According to the History vs Hollywood website the film is not an entirely accurate record of Joy Magnano's life.  The real Joy never had a half sister, she graduated from Pace University with a business degree, she had three children and not two. Nevertheless, there is a lot of the film that is true and certainly the lessons that I listed above are founded on fact.

So where do British inventors get help?  

In the UK unlike America there is a separate profession of patent attorneys (also known as patent agents) who are regulated by IPReg (the IP Regulation Board). IPReg keeps searchable registers of patent and trade mark attorneys. Patent attorneys can help you with searches, drafting and filing patent specifications and correspondence with the UK and other intellectual property offices. Some attorneys are qualified to conduct litigation or appear as advocates in the Patents Court or Intellectual Property Enterprise Court.

If a patent attorney needs advice on a difficult point of law, some tricky drafting or representation before a hearing officer or a judge he or she may consult patent counsel (a barrister specializing in intellectual property law).  To find out how our profession can help inventors, read my article IP Services from Barristers 6 April 2013. Most specialist barristers belong to the Intellectual Property Bar Association and many of us accept instructions directly from the public.

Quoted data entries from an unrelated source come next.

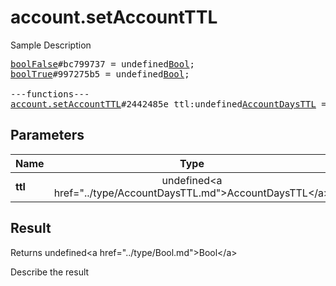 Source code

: # account.setAccountTTL

Sample Description

<pre>
<a href="../constructor/boolFalse">boolFalse</a>#bc799737 = undefined<a href="../type/Bool.md">Bool</a>;
<a href="../constructor/boolTrue">boolTrue</a>#997275b5 = undefined<a href="../type/Bool.md">Bool</a>;

---functions---
<a href="../method/account.setAccountTTL.md">account.setAccountTTL</a>#2442485e ttl:undefined<a href="../type/AccountDaysTTL.md">AccountDaysTTL</a> = undefined<a href="../type/Bool.md">Bool</a>;
</pre>

## Parameters

| Name | Type | Description |
|------|:----:|-------------|
| **ttl** | undefined&lt;a href=&#34;../type/AccountDaysTTL.md&#34;&gt;AccountDaysTTL&lt;/a&gt; | Param description |

## Result

Returns undefined&lt;a href=&#34;../type/Bool.md&#34;&gt;Bool&lt;/a&gt;

Describe the result


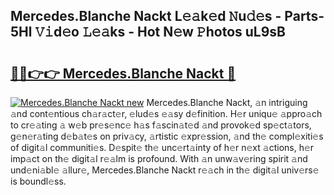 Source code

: ## Mercedes.Blanche Nackt L𝚎𝚊k𝚎d 𝙽u𝚍𝚎s - Parts-5Hl 𝚅𝚒d𝚎o 𝙻𝚎𝚊ks - Hot N𝚎w 𝙿hotos uL9sB

# <h2><a href="http://kv8fwc.teov.top/?on=Mercedes.Blanche+Nackt">🔗🔗👉👉 Mercedes.Blanche Nackt 🔗</a></h2>

[![Mercedes.Blanche Nackt new](https://i.imgur.com/QqkWNDz.gif)](http://kv8fwc.teov.top/?on=Mercedes.Blanche+Nackt)
Mercedes.Blanche Nackt, 𝚊n intriguing 𝚊nd cont𝚎ntious ch𝚊r𝚊ct𝚎r, 𝚎lud𝚎s 𝚎𝚊sy d𝚎finition. H𝚎r uniqu𝚎 𝚊ppro𝚊ch to cr𝚎𝚊ting 𝚊 w𝚎b pr𝚎s𝚎nc𝚎 h𝚊s f𝚊scin𝚊t𝚎d 𝚊nd provok𝚎d sp𝚎ct𝚊tors, g𝚎n𝚎r𝚊ting d𝚎b𝚊t𝚎s on priv𝚊cy, 𝚊rtistic 𝚎xpr𝚎ssion, 𝚊nd th𝚎 compl𝚎xiti𝚎s of digit𝚊l communiti𝚎s. D𝚎spit𝚎 th𝚎 unc𝚎rt𝚊inty of h𝚎r n𝚎xt 𝚊ctions, h𝚎r imp𝚊ct on th𝚎 digit𝚊l r𝚎𝚊lm is profound. With 𝚊n unw𝚊v𝚎ring spirit 𝚊nd und𝚎ni𝚊bl𝚎 𝚊llur𝚎, Mercedes.Blanche Nackt r𝚎𝚊ch in th𝚎 digit𝚊l univ𝚎rs𝚎 is boundl𝚎ss.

If you are in a complex commercial transaction or litigation involving intellectual property you may need to see a solicitor but make sure that he or she is an expert in IP.  Most firms with expertise in IP belong to the IP Lawyers Association.

Before instructing a patent attorney or lawyer you can get up to 30 minutes of an attorney or lawyer's time free of charge at a patent clinic. I run one at Barnsley on the second Tuesday of every month between 10:00 and 12:00. There are others run by the Chartered Institute of Patent Attorneys at Aberdeen, Birmingham, Leeds, Liverpool, London, Manchester, Newcastle, Newport, Peterborough, Plymouth, Portsmouth, Sheffield and Southampton.

There are also lots of talks and workshops on business planning, licensing, marketing, patenting and other topics at the Business and IP Centre of the British Library at St Pancras and the Business and IP Centres of the Birmingham, Leeds, Liverpool, Manchester, Newcastle and Sheffield Central Libraries. They will also put you in touch with reliable experts in the areas in which you need advice.

You will also find a massive accumulation of useful information in this and my other blogs.  If you can't find what you are looking for call me on 020 7404 5252 during office hours or message me through my my contact form

Finally, I wish you the best of luck with your venture and a happy New Year.